Swedish poet Tomas Tranströmer is the recipient of the 2011 Nobel Prize for Literature. Tranströmer has been suggested as a contender for the prize for many years; in the Prize committee’s words, “through his condensed, translucent images, he gives us fresh access to reality.”
Tranströmer is the most recent author primarily known for poetry to win the award since Wisława Szymborska in 1996.
An Associated Press story available here gives a quick overview of the worldwide interest in the Nobel Prize for Literature and of Tranströmer’s life and work.
Much of Tranströmer’s work is available both in the original Swedish and in translation at UIUC: you can see his work in our catalog here.

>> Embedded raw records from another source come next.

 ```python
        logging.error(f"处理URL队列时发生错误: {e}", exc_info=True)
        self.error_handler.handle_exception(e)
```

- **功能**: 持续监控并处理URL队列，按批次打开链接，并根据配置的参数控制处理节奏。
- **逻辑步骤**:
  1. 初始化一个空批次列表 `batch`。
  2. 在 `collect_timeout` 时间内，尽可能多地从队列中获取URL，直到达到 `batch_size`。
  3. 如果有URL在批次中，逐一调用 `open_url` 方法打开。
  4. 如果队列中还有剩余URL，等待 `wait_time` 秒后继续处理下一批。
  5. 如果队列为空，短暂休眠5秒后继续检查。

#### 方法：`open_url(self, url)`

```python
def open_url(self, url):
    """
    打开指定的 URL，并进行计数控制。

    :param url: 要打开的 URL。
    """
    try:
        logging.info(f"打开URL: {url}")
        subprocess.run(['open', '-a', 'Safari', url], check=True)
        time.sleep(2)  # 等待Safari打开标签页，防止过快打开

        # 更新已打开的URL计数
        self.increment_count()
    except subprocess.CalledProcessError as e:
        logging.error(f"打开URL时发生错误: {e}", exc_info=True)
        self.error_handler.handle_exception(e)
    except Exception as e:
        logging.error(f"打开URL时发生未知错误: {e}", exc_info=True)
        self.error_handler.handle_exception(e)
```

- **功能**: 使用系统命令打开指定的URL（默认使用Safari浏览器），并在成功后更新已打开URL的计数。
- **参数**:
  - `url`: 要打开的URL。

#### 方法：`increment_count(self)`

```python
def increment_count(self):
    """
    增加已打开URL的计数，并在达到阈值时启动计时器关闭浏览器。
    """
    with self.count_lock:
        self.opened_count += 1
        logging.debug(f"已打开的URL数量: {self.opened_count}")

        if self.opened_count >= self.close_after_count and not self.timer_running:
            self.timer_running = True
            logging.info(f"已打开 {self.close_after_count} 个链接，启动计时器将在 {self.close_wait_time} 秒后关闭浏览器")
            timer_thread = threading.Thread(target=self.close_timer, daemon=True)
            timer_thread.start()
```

We’ve also collected some links having to do with Tranströmer and his work:
- Tranströmer’s website, including a biography, bibliography, selected criticism, selected poetry and settings of his poetry to music
- Publisher Bloodaxe Books’ concise biographical overview and a longer overview (also from Bloodaxe), including an excerpt from Tranströmer’s memoir Memories Look at Me
- Another biographical overview, on the occasion of Tranströmer’s winning the Griffin Poetry Prize
- An interview with Tranströmer by poet Jenny Morelli
- A review of The Sorrow Gondola, one of Tranströmer’s most recent works in translation
- A review of The Great Enigma: New Collected Poems from Contemporary Poetry Review
- A discussion of New Collected Poems at the poetry site Via Negativa
Congratulations to Tomas Tranströmer!